Ottawa should consider squeezing the provinces to enact similar federal, provincial and territorial privacy laws across Canada, says a new paper from the C.D. Howe Institute, which argues commonality will benefit businesses and consumers.
“The federal government should contemplate leveraging its trade and commerce power further to seek harmonized privacy laws in Canada,” Daniel Schwanen, the institute’s vice-president of research, said in a paper released this week. It comes as a parliamentary committee continues discussing a proposed overhaul of federal legislation known as Bill C-27.
“The federal government should get ahead of the game in this respect, with ideas and mechanisms for harmonization around reasonably robust standards, or for mutual recognition of these standards, and not wait until a costly fragmentation occurs in this still-expanding regulatory field,” the report says.
Such a patchwork would mean businesses having to decide whether they can afford to maintain distinct privacy policies for individual jurisdictions or pick one policy for their business that would meet the highest provincial/federal (or perhaps international) standard in each facet of the policy, the report argues.
British Columbia, Alberta and Quebec have their own privacy laws covering the private sector, and Ontario is thinking of passing its own. The other provinces and territories accept the current Personal Information Protection and Electronic Documents Act (PIPEDA) for regulating the private sector.
Schwanen’s suggestion is one of four his paper makes for easier implementation of Bill C-27, which includes an overhaul of PIPEDA called the Consumer Privacy Protection Act (CPPA), new legislation creating a Digital Protection Tribunal to hear requests from the federal Privacy Commissioner to fine companies, and a new Artificial Intelligence and Data Act.
The legislation is of vital interest to IT security and privacy leaders because it will govern how personal data can be collected and should be protected.
The C.D. Howe Institute is a business-focused think tank that seeks the liberalization of trade and investment in Canada.

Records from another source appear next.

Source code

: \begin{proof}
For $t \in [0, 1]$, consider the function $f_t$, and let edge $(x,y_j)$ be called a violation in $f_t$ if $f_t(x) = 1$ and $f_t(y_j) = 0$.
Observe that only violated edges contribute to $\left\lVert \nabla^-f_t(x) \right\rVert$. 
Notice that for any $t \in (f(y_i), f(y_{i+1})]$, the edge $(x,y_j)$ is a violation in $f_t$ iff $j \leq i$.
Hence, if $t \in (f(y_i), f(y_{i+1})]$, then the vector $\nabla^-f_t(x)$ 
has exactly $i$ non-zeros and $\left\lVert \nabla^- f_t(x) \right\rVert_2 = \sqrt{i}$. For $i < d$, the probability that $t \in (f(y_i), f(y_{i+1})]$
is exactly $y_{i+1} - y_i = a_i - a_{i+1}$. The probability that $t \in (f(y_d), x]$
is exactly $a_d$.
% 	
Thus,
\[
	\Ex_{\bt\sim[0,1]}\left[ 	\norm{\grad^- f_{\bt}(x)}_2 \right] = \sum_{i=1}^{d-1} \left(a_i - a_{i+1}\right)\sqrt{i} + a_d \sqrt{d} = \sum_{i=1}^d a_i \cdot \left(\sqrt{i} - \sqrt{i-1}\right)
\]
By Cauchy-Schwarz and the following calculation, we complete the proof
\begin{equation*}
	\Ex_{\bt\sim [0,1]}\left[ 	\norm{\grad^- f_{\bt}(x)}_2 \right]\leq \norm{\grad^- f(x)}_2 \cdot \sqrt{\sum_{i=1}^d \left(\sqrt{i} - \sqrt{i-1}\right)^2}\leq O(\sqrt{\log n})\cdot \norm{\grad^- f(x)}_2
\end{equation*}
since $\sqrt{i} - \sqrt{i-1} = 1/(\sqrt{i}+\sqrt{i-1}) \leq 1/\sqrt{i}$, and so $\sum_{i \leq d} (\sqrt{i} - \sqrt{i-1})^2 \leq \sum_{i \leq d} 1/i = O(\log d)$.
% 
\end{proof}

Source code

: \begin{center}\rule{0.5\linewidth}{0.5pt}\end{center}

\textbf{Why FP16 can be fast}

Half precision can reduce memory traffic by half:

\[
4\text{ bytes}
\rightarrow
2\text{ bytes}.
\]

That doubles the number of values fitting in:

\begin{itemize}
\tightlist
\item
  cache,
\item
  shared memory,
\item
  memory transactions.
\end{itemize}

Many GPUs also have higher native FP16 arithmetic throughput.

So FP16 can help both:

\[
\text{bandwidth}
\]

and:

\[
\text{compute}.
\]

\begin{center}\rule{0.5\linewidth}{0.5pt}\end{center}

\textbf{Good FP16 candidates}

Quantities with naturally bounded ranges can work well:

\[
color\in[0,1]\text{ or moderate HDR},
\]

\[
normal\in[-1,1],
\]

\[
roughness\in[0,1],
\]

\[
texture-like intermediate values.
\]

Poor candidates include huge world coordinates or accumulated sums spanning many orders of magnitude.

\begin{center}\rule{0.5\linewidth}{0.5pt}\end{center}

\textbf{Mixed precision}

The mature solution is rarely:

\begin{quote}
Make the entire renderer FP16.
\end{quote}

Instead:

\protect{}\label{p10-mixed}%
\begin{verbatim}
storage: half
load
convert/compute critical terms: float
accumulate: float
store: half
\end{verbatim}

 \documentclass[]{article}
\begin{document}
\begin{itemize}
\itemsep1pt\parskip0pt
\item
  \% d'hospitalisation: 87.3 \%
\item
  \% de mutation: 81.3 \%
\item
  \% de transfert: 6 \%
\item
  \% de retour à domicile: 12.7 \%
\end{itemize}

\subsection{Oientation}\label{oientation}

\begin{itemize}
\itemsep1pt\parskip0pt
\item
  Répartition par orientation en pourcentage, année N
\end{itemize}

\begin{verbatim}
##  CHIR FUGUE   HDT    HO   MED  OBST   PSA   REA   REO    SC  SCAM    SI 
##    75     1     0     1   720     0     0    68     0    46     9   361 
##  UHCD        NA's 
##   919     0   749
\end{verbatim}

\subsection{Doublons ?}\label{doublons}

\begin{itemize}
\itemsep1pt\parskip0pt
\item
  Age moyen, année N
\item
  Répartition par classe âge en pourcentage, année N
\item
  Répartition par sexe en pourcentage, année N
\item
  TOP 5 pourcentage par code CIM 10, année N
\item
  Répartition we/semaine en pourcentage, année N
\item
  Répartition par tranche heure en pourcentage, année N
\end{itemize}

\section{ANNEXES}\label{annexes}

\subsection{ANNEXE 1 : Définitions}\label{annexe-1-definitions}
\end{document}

Schwanen’s paper analyzes pros and cons of the CPPA. It says the new disclosure, data protection, and reporting requirements under the CPPA “will undoubtedly increase the cost of doing business.” On the other hand, he says the bill strikes a good balance between the needs of business and individuals. Rather than advocate changes to particular sections, he says “legislators should be wary of proposed amendments that could increase the inevitable costs and uncertainty around the implementation of the new law.”
The other ways the paper suggests governments and businesses could help ease the implementation of the CPPA include:
— helping Canadians understand the benefits and risks of sharing (or not sharing) their personal data. One way could be creating a joint federal government-business body dedicated to a privacy awareness education campaign;
— encouraging the use of streamlined privacy requirements and procedures, and a longer phase-in for small businesses that don’t collect sensitive information. These might include supporting the introduction of accepted plain language templates for internal company policies concerning the collection, storage, use, and sharing of non-anonymized data;
— creating an advisory Privacy Council comprising federal and provincial privacy regulators, consumers, businesses, and researchers to review the effectiveness of privacy legislation.